Les entreprises nationales progressent dans la chaîne de valeur
Le cadre régissant le contenu local au Congo contribue également à renforcer le secteur privé national. Les exigences en matière de certification, liées aux structures de propriété, à la représentation au sein de la direction et aux capacités techniques, ont incité les entreprises locales à investir dans la formation, la modernisation de leurs équipements et la mise en place de partenariats stratégiques avec des prestataires de services internationaux.

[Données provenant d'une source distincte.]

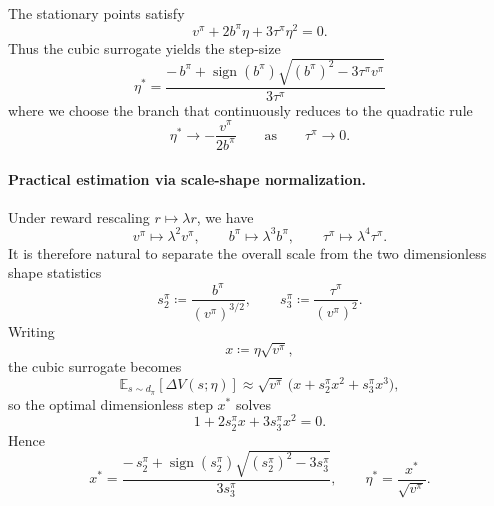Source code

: \documentclass[11pt]{article}
\theoremstyle{definition}
\theoremstyle{remark}
\newcommand{\E}{\mathbb{E}}
\begin{document}
The stationary points satisfy
\begin{equation}
  v^\pi + 2b^\pi \eta + 3\tau^\pi \eta^2 = 0.
\end{equation}
Thus the cubic surrogate yields the step-size
\begin{equation}\label{eq:eta-star-third-order}
  \boxed{
  \eta^*
  =
  \frac{
    -\,b^\pi
    +
    \operatorname{sign}(b^\pi)\sqrt{(b^\pi)^2 - 3\tau^\pi v^\pi}
  }{
    3\tau^\pi
  }}
\end{equation}
where we choose the branch that continuously reduces to the quadratic rule
\[
  \eta^* \to -\frac{v^\pi}{2b^\pi}
  \qquad\text{as}\qquad
  \tau^\pi \to 0.
\]

\paragraph{Practical estimation via scale-shape normalization.}
Under reward rescaling $r \mapsto \lambda r$, we have
\[
  v^\pi \mapsto \lambda^2 v^\pi,
  \qquad
  b^\pi \mapsto \lambda^3 b^\pi,
  \qquad
  \tau^\pi \mapsto \lambda^4 \tau^\pi.
\]
It is therefore natural to separate the overall scale from the two dimensionless shape statistics
\begin{equation}
  s_2^\pi \coloneqq \frac{b^\pi}{(v^\pi)^{3/2}},
  \qquad
  s_3^\pi \coloneqq \frac{\tau^\pi}{(v^\pi)^2}.
\end{equation}
Writing
\[
  x \coloneqq \eta \sqrt{v^\pi},
\]
the cubic surrogate becomes
\begin{equation}
  \E_{s\sim d_\pi}[\Delta V(s;\eta)]
  \approx
  \sqrt{v^\pi}\,\Big(x + s_2^\pi x^2 + s_3^\pi x^3\Big),
\end{equation}
so the optimal dimensionless step $x^*$ solves
\begin{equation}
  1 + 2s_2^\pi x + 3s_3^\pi x^2 = 0.
\end{equation}
Hence
\begin{equation}
  x^*
  =
  \frac{
    -\,s_2^\pi
    +
    \operatorname{sign}(s_2^\pi)\sqrt{(s_2^\pi)^2 - 3s_3^\pi}
  }{
    3s_3^\pi
  },
  \qquad
  \eta^* = \frac{x^*}{\sqrt{v^\pi}}.
\end{equation}
\end{document}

Des opérateurs locaux tels qu’Ammat Global Resources témoignent de la sophistication croissante des entreprises énergétiques congolaises. Grâce à la modernisation d’actifs offshore arrivés à maturité et au renforcement de leurs capacités techniques, les entreprises locales vont de plus en plus au-delà des services d’appui pour jouer un rôle plus actif dans les opérations sur le terrain, l’optimisation des actifs et la croissance de la production.
La SNPC reste au cœur de cette stratégie grâce à sa participation à des accords de partage de production et à son rôle visant à aligner les investissements étrangers sur les priorités nationales en matière de développement.
Le CEIF 2027 mettra en avant la prochaine phase de croissance du Congo
Le CEIF 2027 se tient alors que le Congo mène de front plusieurs grands projets énergétiques, allant de l'extension de Congo LNG et des nouvelles découvertes offshore aux investissements continus dans des actifs de production arrivés à maturité. À mesure que ces projets avancent, l'attention se porte de plus en plus sur la manière dont les investissements peuvent soutenir un développement industriel plus large, la participation locale et la création de valeur économique à long terme.
Réunissant des responsables gouvernementaux, des investisseurs et des acteurs du secteur, le CEIF 2027 offrira une tribune pour examiner comment des partenariats plus solides entre les capitaux internationaux et les compétences nationales peuvent accélérer la prochaine étape du développement énergétique du Congo.